I see a lot of discussion here about over-hyped AI, and then I see the huge AI bubble at my workplace, in news, in PR statements, etc.
Are there folks who work at companies – especially interested in those in tech – that have a reasonable handle on AI’s practical uses and its limitations?
Where I work, there’s:
- a dashboard of AI usage by team and individual, which will definitely not affect performance review in any way
- a mandate to use one AI tool last month, and this month a new one to abandon that tool and adopt a different one
- quarterly goals where almost every one has some amount of “with AI” in it
- letters from the CEO asking which teams are using AI to implement features from ticket descriptions, or (inspired by the news) use flocks of agents, asking for positives without mention of asking for negatives
- a team creating a review pipeline for AI-generated output in our product, planning to review the quality of the output… using AI
- teammates are writing code and designs and sending them for review without ensuring functionality or pruning irrelevant portions, despite a statement that everyone is responsible for reviewing AI output
Is all the resistance to overuse of AI grassroots and is the pressure for rampant adoption uniform among executives/investors? Or are some companies or verticals not drinking the koolaid?

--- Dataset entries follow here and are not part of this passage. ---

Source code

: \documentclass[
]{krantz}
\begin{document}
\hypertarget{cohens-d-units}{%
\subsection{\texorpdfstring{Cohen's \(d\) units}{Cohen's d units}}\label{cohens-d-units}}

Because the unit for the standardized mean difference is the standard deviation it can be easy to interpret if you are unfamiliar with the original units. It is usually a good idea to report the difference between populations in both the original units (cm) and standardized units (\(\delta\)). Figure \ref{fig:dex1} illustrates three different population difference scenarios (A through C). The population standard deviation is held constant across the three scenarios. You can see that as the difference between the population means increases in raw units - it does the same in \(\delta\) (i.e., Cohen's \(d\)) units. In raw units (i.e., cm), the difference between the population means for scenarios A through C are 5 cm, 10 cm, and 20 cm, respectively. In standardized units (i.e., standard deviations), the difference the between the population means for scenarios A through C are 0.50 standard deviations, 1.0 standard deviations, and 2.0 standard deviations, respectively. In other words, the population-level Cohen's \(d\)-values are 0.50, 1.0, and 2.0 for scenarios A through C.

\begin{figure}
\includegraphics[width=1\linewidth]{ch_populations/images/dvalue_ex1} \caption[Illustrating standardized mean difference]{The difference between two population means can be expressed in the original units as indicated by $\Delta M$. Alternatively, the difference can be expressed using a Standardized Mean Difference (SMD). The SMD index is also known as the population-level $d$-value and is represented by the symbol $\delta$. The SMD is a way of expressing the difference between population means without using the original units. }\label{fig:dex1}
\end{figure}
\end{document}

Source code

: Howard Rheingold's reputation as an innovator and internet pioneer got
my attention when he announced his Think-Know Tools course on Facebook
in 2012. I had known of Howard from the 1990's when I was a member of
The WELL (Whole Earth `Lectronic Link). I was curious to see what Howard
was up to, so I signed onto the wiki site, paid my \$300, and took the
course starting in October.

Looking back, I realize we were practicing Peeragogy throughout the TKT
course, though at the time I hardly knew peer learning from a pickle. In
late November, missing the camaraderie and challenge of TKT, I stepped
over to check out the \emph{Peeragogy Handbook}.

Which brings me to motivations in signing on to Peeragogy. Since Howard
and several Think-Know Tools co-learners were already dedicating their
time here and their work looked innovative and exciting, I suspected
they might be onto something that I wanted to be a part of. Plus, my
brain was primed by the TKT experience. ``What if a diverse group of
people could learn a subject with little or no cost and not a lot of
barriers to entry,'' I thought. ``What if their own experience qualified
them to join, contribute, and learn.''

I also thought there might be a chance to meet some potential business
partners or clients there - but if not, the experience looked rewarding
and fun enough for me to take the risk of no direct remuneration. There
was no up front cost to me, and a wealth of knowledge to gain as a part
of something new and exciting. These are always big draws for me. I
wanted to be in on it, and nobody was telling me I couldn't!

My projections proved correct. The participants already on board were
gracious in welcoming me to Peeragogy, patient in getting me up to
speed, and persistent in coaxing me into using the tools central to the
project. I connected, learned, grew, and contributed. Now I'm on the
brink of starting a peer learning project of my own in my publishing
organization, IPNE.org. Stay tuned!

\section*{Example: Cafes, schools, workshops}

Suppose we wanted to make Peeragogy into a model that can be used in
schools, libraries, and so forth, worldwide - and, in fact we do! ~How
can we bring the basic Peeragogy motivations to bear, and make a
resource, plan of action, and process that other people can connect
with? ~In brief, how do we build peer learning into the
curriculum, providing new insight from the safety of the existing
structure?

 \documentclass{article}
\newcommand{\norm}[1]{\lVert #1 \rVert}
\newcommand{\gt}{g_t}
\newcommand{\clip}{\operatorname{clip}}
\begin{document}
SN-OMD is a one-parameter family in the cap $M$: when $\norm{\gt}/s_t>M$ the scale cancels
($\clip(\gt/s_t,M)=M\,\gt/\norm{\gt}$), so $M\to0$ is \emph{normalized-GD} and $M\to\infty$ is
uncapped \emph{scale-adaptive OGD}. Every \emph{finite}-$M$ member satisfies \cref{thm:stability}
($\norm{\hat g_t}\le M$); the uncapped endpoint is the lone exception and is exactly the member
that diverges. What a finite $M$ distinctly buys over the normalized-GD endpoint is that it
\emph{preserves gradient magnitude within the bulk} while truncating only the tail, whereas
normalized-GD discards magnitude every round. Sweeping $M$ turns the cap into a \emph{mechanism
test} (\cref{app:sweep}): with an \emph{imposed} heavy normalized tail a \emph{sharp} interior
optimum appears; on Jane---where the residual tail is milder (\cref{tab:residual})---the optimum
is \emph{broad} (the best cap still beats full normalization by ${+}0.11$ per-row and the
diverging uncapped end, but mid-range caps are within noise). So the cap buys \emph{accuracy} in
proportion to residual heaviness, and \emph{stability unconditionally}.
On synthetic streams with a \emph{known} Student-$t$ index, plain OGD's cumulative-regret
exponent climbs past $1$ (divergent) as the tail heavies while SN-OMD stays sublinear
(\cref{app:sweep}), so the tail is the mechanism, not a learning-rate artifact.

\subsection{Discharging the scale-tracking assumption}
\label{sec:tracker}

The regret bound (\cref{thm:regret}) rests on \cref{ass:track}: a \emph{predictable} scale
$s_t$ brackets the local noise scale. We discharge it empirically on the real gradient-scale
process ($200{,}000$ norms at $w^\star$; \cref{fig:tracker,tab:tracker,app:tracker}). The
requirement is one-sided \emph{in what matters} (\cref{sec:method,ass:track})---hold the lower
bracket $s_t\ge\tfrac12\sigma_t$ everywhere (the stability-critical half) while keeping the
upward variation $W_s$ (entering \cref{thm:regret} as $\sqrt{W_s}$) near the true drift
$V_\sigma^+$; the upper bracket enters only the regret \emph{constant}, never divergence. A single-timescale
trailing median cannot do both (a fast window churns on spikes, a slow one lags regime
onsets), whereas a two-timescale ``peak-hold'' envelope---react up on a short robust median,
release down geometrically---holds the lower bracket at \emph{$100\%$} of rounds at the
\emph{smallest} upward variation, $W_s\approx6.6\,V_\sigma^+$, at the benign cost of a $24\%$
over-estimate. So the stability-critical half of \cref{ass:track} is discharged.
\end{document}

@pageflight Small design company. We experiment with llms in different areas but so far there are marginal improvements and very little work-safe use cases. Totally not up to the hype.
My wife’s at a major video game company that, oddly enough, hasn’t gone crazy over AI. Since she’s in localization, she uses DeepL which has some machine learning, but not really an LLM and LLMs aren’t really being pushed on her since it’s a downgrade. From what I can tell, their dev team is also just keeping things human made, although they’re in Japan so that might contribute.
They aren’t saints, they did try to union bust a few years back, but their stance on AI, as well as creativity first mentality and recent pay raise guarantees and whatnot, kinda show they’re paying attention.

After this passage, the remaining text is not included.